Stored data entries:
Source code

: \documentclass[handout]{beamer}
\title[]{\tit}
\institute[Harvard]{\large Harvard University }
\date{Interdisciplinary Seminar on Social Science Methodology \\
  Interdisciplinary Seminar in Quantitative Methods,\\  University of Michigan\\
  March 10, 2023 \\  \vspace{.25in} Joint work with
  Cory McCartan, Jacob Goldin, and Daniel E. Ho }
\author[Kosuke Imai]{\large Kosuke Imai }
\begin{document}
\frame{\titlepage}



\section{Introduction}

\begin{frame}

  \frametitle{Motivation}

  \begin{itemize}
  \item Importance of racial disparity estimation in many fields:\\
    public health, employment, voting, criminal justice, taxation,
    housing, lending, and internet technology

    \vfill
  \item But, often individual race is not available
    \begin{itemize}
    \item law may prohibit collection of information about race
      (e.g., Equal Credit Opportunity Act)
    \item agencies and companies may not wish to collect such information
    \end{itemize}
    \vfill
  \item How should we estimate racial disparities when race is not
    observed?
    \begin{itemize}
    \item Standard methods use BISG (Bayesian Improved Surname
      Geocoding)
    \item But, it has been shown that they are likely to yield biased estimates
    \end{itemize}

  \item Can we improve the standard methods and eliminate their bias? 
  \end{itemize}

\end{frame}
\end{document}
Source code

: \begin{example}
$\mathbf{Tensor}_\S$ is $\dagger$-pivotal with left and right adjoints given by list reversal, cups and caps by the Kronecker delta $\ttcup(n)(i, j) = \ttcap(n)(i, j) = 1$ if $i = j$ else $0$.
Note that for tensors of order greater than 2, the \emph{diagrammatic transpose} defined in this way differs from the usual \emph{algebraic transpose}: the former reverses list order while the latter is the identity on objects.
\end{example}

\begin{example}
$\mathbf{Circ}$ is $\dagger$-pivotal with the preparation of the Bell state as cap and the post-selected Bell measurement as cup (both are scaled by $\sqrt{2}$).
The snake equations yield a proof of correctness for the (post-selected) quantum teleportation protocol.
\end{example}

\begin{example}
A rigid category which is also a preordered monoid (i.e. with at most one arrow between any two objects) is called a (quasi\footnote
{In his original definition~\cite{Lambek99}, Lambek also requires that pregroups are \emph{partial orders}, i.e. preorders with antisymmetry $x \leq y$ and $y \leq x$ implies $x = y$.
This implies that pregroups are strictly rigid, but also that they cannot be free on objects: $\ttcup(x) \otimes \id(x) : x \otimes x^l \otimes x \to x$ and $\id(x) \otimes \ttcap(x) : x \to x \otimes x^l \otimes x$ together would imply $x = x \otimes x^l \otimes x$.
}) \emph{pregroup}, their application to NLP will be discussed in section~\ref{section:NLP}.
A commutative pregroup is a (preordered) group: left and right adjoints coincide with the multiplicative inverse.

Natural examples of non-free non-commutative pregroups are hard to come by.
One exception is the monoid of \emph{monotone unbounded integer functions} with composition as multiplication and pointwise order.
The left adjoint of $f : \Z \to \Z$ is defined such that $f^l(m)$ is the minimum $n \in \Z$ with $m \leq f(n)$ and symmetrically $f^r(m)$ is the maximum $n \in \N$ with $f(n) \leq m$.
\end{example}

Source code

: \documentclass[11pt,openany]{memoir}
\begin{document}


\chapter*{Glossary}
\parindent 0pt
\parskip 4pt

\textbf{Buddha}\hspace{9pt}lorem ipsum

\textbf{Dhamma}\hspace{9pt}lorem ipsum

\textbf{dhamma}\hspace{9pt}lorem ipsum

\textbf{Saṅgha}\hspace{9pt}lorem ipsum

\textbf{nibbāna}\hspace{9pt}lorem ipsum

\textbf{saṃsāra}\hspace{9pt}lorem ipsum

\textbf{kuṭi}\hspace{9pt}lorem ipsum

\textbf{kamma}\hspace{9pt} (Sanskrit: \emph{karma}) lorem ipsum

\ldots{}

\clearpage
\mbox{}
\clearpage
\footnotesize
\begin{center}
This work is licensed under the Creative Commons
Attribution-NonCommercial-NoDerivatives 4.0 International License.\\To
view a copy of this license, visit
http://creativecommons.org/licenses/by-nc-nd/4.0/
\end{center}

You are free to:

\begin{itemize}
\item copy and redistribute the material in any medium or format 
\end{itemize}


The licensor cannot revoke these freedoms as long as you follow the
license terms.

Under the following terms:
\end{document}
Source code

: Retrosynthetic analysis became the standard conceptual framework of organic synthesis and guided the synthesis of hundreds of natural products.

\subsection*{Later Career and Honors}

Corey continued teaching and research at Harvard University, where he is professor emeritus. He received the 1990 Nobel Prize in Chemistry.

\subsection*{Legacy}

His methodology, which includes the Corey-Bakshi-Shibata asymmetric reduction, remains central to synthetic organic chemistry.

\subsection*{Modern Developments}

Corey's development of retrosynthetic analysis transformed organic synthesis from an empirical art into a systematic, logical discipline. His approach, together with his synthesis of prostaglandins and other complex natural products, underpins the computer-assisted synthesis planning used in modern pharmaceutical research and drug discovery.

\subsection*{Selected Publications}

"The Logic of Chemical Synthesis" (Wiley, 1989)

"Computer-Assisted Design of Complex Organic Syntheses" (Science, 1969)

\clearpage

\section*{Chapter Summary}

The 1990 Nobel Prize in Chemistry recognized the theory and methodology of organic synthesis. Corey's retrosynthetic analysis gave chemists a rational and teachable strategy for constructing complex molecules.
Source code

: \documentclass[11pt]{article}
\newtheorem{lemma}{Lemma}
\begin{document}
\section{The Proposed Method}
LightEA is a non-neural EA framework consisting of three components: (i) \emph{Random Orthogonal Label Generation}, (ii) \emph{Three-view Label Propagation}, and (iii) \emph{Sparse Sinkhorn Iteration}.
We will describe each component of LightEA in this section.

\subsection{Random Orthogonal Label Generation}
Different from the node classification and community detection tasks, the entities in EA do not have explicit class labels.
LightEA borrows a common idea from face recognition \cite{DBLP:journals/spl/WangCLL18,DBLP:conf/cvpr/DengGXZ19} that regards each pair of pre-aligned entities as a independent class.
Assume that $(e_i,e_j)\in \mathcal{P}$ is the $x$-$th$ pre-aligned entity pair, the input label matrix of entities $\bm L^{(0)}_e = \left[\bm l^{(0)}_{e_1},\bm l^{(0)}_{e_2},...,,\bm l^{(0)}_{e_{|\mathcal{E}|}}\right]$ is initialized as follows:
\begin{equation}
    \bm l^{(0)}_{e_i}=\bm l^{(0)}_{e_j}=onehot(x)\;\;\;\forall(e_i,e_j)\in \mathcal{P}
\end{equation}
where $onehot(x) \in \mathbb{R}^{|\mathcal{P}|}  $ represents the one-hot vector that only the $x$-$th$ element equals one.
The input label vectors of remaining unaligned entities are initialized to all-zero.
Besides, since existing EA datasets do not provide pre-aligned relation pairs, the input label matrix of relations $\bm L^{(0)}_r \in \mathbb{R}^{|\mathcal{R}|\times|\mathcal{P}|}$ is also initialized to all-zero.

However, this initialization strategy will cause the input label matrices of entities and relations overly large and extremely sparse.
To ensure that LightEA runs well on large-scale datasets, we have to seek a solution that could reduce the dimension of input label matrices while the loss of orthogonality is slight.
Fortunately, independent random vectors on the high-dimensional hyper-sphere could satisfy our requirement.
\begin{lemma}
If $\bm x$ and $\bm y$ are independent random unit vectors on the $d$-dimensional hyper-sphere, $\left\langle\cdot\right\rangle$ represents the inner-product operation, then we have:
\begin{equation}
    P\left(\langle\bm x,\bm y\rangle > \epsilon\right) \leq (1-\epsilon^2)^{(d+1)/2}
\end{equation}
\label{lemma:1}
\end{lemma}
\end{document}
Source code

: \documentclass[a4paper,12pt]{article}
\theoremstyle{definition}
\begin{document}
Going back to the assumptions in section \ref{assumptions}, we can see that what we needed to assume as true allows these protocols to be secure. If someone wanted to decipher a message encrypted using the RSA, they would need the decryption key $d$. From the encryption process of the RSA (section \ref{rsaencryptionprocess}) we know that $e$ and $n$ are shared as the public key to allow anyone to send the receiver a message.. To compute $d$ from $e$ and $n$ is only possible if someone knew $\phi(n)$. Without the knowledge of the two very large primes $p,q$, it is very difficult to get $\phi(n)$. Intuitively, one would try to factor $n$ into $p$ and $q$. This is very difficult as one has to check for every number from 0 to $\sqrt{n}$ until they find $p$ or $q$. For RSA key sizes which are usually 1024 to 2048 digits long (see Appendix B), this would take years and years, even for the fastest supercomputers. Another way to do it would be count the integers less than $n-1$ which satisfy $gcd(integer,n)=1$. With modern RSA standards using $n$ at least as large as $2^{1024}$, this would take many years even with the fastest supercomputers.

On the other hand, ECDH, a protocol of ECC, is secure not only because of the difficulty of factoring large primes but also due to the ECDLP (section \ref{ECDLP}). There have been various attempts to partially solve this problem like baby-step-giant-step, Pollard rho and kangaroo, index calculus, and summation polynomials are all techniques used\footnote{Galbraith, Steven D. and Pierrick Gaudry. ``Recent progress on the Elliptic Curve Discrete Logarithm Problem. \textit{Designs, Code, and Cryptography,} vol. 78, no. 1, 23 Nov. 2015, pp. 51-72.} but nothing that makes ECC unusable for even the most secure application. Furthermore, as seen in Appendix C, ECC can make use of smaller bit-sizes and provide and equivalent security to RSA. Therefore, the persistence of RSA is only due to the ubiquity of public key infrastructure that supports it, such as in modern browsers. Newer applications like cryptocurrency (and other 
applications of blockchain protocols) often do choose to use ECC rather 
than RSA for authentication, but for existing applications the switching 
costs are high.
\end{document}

TASK STATEMENT: Your reply should contain only the number of lines in the entries above with the word "pregroups".

ANSWER TO THIS TASK: 3